#### What is needed
When scanning the data, count every line with "style" in it, and report only the resulting number.

#### Exercise data

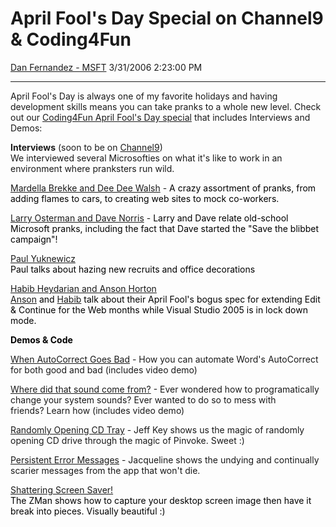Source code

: <div id="page">

# April Fool's Day Special on Channel9 & Coding4Fun

[Dan Fernandez -
MSFT](https://social.msdn.microsoft.com/profile/Dan%20Fernandez%20-%20MSFT)
3/31/2006 2:23:00 PM

-----

<div id="content">

April Fool's Day is always one of my favorite holidays and having
development skills means you can take pranks to a whole new level. Check
out our [Coding4Fun April Fool's Day
special](http://msdn.microsoft.com/coding4fun/april-fools/) that
includes Interviews and Demos:

**Interviews** (soon to be on [Channel9](https://channel9.msdn.com/))  
We interviewed several Microsofties on what it's like to work in an
environment where pranksters run wild.

[Mardella Brekke and Dee Dee
Walsh](mms://wm.microsoft.com/ms/msdn/coding4fun/april-fools/AprilFool_DeeDee_and_Mardella.wmv) -
<span style="COLOR: #000000">A crazy assortment of pranks, from adding
flames to cars, to creating web sites to mock co-workers. </span>  

[Larry Osterman and Dave
Norris](mms://wm.microsoft.com/ms/msdn/coding4fun/april-fools/AprilFool_Larry_and_Dave.wmv) -
<span style="COLOR: #000000">Larry and Dave relate old-school Microsoft
pranks, including the fact that Dave started the "Save the blibbet
campaign"\! </span>

<span style="COLOR: #000000">[Paul
Yuknewicz](mms://wm.microsoft.com/ms/msdn/coding4fun/april-fools/AprilFool_Paul.wmv)  
<span style="COLOR: #000000">Paul talks about hazing new recruits and
office decorations</span></span>

<span style="COLOR: #000000"><span style="COLOR: #000000">[Habib
Heydarian and Anson
Horton](mms://wm.microsoft.com/ms/msdn/coding4fun/april-fools/AprilFool_Habib_and_Anson.wmv)  
<span style="COLOR: #000000">[Anson](/ansonh) and [Habib](/habibh) talk
about their April Fool's bogus spec for extending Edit & Continue for
the Web months while Visual Studio 2005 is in lock down
mode.  </span> </span></span>

<span style="COLOR: #000000"><span style="COLOR: #000000">**Demos &
Code**</span></span>

[When AutoCorrect Goes
Bad](http://msdn.microsoft.com/coding4fun/april-fools/autocorrect/default.aspx) -
How you can automate Word's AutoCorrect for both good and bad (includes
video demo)  
  
[Where did that sound come
from?](http://msdn.microsoft.com/coding4fun/april-fools/sound/default.aspx) -
Ever wondered how to programatically change your system sounds? Ever
wanted to do so to mess with friends? Learn how (includes video demo) 

[Randomly Opening CD
Tray](http://msdn.microsoft.com/coding4fun/april-fools/cdtray/default.aspx) -
Jeff Key shows us the magic of randomly opening CD drive through the
magic of Pinvoke. Sweet :)  
  
[Persistent Error
Messages](http://msdn.microsoft.com/coding4fun/april-fools/errormessages/default.aspx) -
Jacqueline shows the undying and continually scarier messages from the
app that won't die.

[Shattering Screen
Saver\!](http://msdn.microsoft.com/coding4fun/april-fools/screensaver/default.aspx)  
<span style="COLOR: #000000">The ZMan shows how to capture your desktop
screen image then have it break into pieces. Visually beautiful
:)</span>

</div>

</div>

#### Response area
8